**Problem description**
Each line of the listing that holds "color" counts once; report how many there are, and nothing more.

**Information supplied**
[Start of section]

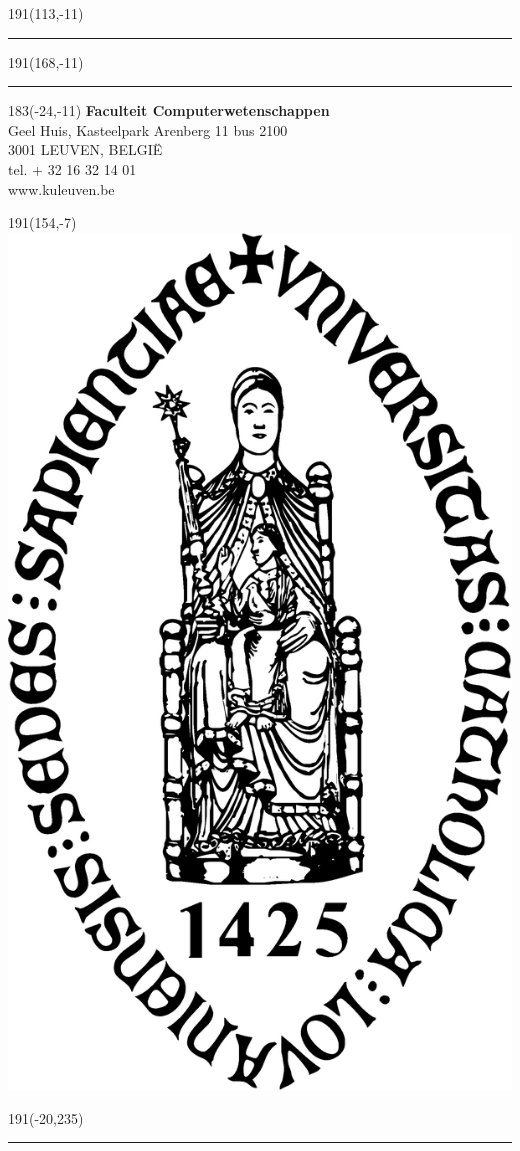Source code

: \documentclass[12pt,a4paper,oneside]{book}
\theoremstyle{definition}
\begin{document}
\newpage
\thispagestyle{empty}
\sffamily
%
\begin{textblock}{191}(113,-11)
{\color{blueline}\rule{160pt}{5.5pt}}
\end{textblock}
%
\begin{textblock}{191}(168,-11)
{\color{blueline}\rule{5.5pt}{59pt}}
\end{textblock}
%
\begin{textblock}{183}(-24,-11)
\textblockcolour{}
\flushright
\fontsize{7}{7.5}\selectfont
\textbf{Faculteit Computerwetenschappen}\\
Geel Huis, Kasteelpark Arenberg 11 bus 2100\\
3001 LEUVEN, BELGI\"{E}\\
tel. + 32 16 32 14 01\\
www.kuleuven.be\\
\end{textblock}
%
\begin{textblock}{191}(154,-7)
\textblockcolour{}
\includegraphics*[height=16.5truemm]{sedes}
\end{textblock}
%
\begin{textblock}{191}(-20,235)
{\color{bluetitle}\rule{544pt}{55pt}}
\end{textblock}
\end{document}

[End of section]

**Expected output**
3